Play in culture and the competition for resources will, if unchecked, shut down our creative sources. And then what, work? A fritter of time? A meaningless meal? And then, at last, sleep?

Why not turn instead to play? "Play has the ability to distract us and insruct us about our fate, yet as civilization gets more serious, the distraction comes to take precedence over the intruction. Spectacle replaces thought" [Stephen Dobyns, Best Words, Best Order, p 329].
Spectacle. The group, gathered and dispersed, yet unmoved. This is nothing like the scroll you handed me in the candlelight of your study. This is nothing like the way your finger traced the line, explaining the history between events, his having painted it, your having acquired it.

How can we halt this progression, turn it around? Whose job is it to conjure play? The artist, can we agree, is tasked with the work of seeing, pushing, testing and playing? It has always been the artist's work - to play.

How, as a culture, can we support the artist?
  • grants
  • housing
  • press
  • participation
  • sponsorship
  • events
  • purchase art
But most of all participation.


I read Jack Gilbert's "Recovering Amid the Farms" to my visitors today. "She turned twelve last year and it was legal/for the father to take her out of school. She knows/her life is over." One of my visitors, also named Gilbert, responded, "I wonder if people living in Seattle can relate to that poem? I am from the South. My father also left school at the age of twelve and was put to labor."


Miriam read a poem by Antonio Machado. "Las Moscas." She giggled as she read the Spanish. Dirk and I waited. "I never knew you could think of a fly like this." Machado's speaker is remembering his past and there, in that past, in all those remembered scenes, is the common household fly. It is what connects the events of his life. A friendly creature, it lands at last on his closed eyes in the coffin.
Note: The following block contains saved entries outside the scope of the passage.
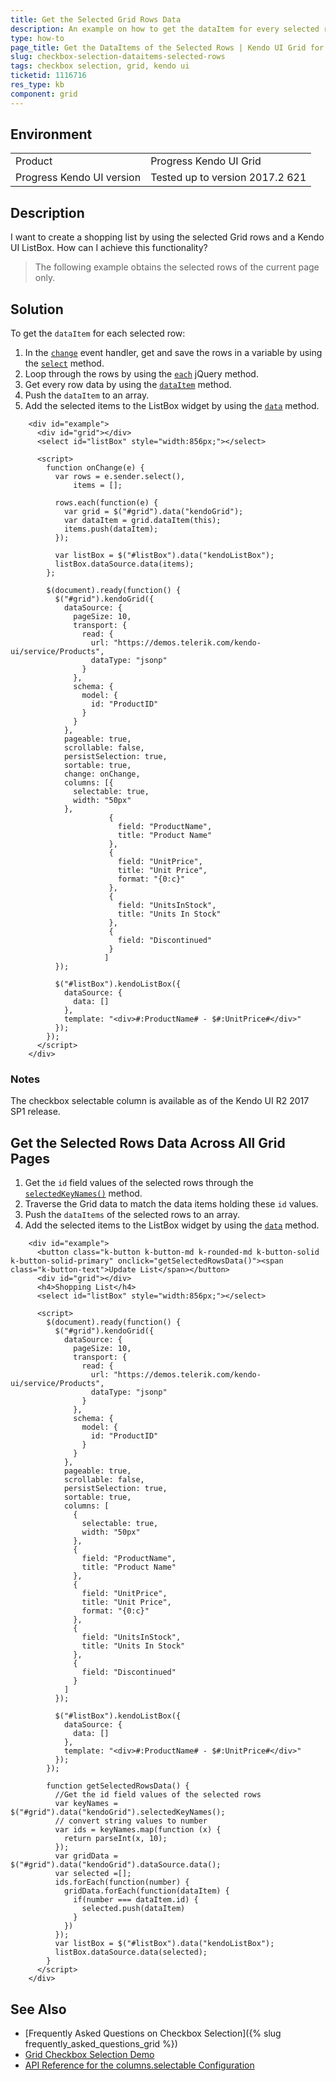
 ```yaml
---
title: Get the Selected Grid Rows Data
description: An example on how to get the dataItem for every selected row by using the change event of the Kendo UI Grid.
type: how-to
page_title: Get the DataItems of the Selected Rows | Kendo UI Grid for jQuery
slug: checkbox-selection-dataitems-selected-rows
tags: checkbox selection, grid, kendo ui
ticketid: 1116716
res_type: kb
component: grid
---
```


## Environment

<table>
 <tr>
  <td>Product</td>
  <td>Progress Kendo UI Grid</td>
 </tr>
 <tr>
  <td>Progress Kendo UI version</td>
  <td>Tested up to version 2017.2 621</td>
 </tr>
</table>

## Description

I want to create a shopping list by using the selected Grid rows and a Kendo UI ListBox. How can I achieve this functionality?

> The following example obtains the selected rows of the current page only.

## Solution

To get the `dataItem` for each selected row:

1. In the [`change`](https://docs.telerik.com/kendo-ui/api/javascript/ui/grid/events/change) event handler, get and save the rows in a variable by using the [`select`](https://docs.telerik.com/kendo-ui/api/javascript/ui/grid/methods/select) method.
1. Loop through the rows by using the [`each`](https://api.jquery.com/each/) jQuery method.
1. Get every row data by using the [`dataItem`](https://docs.telerik.com/kendo-ui/api/javascript/ui/grid/methods/dataitem) method.
1. Push the `dataItem` to an array.
1. Add the selected items to the ListBox widget by using the [`data`](/api/javascript/data/datasource/methods/data) method.

```dojo
    <div id="example">
      <div id="grid"></div>
      <select id="listBox" style="width:856px;"></select>

      <script>
        function onChange(e) {
          var rows = e.sender.select(),
              items = [];

          rows.each(function(e) {
            var grid = $("#grid").data("kendoGrid");
            var dataItem = grid.dataItem(this);
            items.push(dataItem);
          });

          var listBox = $("#listBox").data("kendoListBox");
          listBox.dataSource.data(items);
        };

        $(document).ready(function() {
          $("#grid").kendoGrid({
            dataSource: {
              pageSize: 10,
              transport: {
                read: {
                  url: "https://demos.telerik.com/kendo-ui/service/Products",
                  dataType: "jsonp"
                }
              },
              schema: {
                model: {
                  id: "ProductID"
                }
              }
            },
            pageable: true,
            scrollable: false,
            persistSelection: true,
            sortable: true,
            change: onChange,
            columns: [{
              selectable: true,
              width: "50px"
            },
                      {
                        field: "ProductName",
                        title: "Product Name"
                      },
                      {
                        field: "UnitPrice",
                        title: "Unit Price",
                        format: "{0:c}"
                      },
                      {
                        field: "UnitsInStock",
                        title: "Units In Stock"
                      },
                      {
                        field: "Discontinued"
                      }
                     ]
          });

          $("#listBox").kendoListBox({
            dataSource: {
              data: []
            },
            template: "<div>#:ProductName# - $#:UnitPrice#</div>"
          });
        });
      </script>
    </div>
```

### Notes

The checkbox selectable column is available as of the Kendo UI R2 2017 SP1 release.

## Get the Selected Rows Data Across All Grid Pages

1. Get the `id` field values of the selected rows through the [`selectedKeyNames()`](https://docs.telerik.com/kendo-ui/api/javascript/ui/grid/methods/selectedkeynames) method.
2. Traverse the Grid data to match the data items holding these `id` values.
3. Push the `dataItems` of the selected rows to an array.
4. Add the selected items to the ListBox widget by using the [`data`](/api/javascript/data/datasource/methods/data) method.

```dojo
    <div id="example">
      <button class="k-button k-button-md k-rounded-md k-button-solid k-button-solid-primary" onclick="getSelectedRowsData()"><span class="k-button-text">Update List</span></button>
      <div id="grid"></div>
      <h4>Shopping List</h4>
      <select id="listBox" style="width:856px;"></select>

      <script>
        $(document).ready(function() {
          $("#grid").kendoGrid({
            dataSource: {
              pageSize: 10,
              transport: {
                read: {
                  url: "https://demos.telerik.com/kendo-ui/service/Products",
                  dataType: "jsonp"
                }
              },
              schema: {
                model: {
                  id: "ProductID"
                }
              }
            },
            pageable: true,
            scrollable: false,
            persistSelection: true,
            sortable: true,
            columns: [
              {
                selectable: true,
                width: "50px"
              },
              {
                field: "ProductName",
                title: "Product Name"
              },
              {
                field: "UnitPrice",
                title: "Unit Price",
                format: "{0:c}"
              },
              {
                field: "UnitsInStock",
                title: "Units In Stock"
              },
              {
                field: "Discontinued"
              }
            ]
          });

          $("#listBox").kendoListBox({
            dataSource: {
              data: []
            },
            template: "<div>#:ProductName# - $#:UnitPrice#</div>"
          });
        });

        function getSelectedRowsData() {
          //Get the id field values of the selected rows
          var keyNames = $("#grid").data("kendoGrid").selectedKeyNames();
          // convert string values to number
          var ids = keyNames.map(function (x) { 
            return parseInt(x, 10); 
          });
          var gridData = $("#grid").data("kendoGrid").dataSource.data();
          var selected =[];
          ids.forEach(function(number) {
            gridData.forEach(function(dataItem) {
              if(number === dataItem.id) {
                selected.push(dataItem)
              }
            }) 
          });
          var listBox = $("#listBox").data("kendoListBox");
          listBox.dataSource.data(selected);
        }
      </script>
    </div>
```

## See Also

* [Frequently Asked Questions on Checkbox Selection]({% slug frequently_asked_questions_grid %})
* [Grid Checkbox Selection Demo](https://demos.telerik.com/kendo-ui/grid/checkbox-selection)
* [API Reference for the columns.selectable Configuration](https://docs.telerik.com/kendo-ui/api/javascript/ui/grid/configuration/columns.selectable)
Franco and Gitte read poems to me in Italian and German, from The Poem Itself by Burnshaw. Franco is a psychoanalysist who works with dreams. He is visiting from Oxford. I ask him about flying dreams. I have always wanted to fly in my dream, I tell him. He discourages me. I am surprised by this. He says those who fly are not rooted. They are always glad to be safely down on the earth again. "You do not want to fly." He talked about the dreamer who, in his dreams, flew several feet above his group of friends. The ego. When one of the dreamer's friends hit the wrong button, they all started to descend. The dreamer alone stayed in the air. Here, Franco said, is someone avoiding his growing responsibilities as a wage-earner and new father. "No, you do not want to fly." But Franco, I think I do.


Jim Page visited today. If you know folk music, if you live in the Northwest, you know Jim Page. He happened by with a friend today and visited me at my desk. He was just back from a tour of London and, before that, Taiwan.

He likened my work to the work of Chris Chandler, who brings poetry to the people with music. Chandler has shared the stage with artists such as Pete Seeger, Ani Difranco, David Wilcox...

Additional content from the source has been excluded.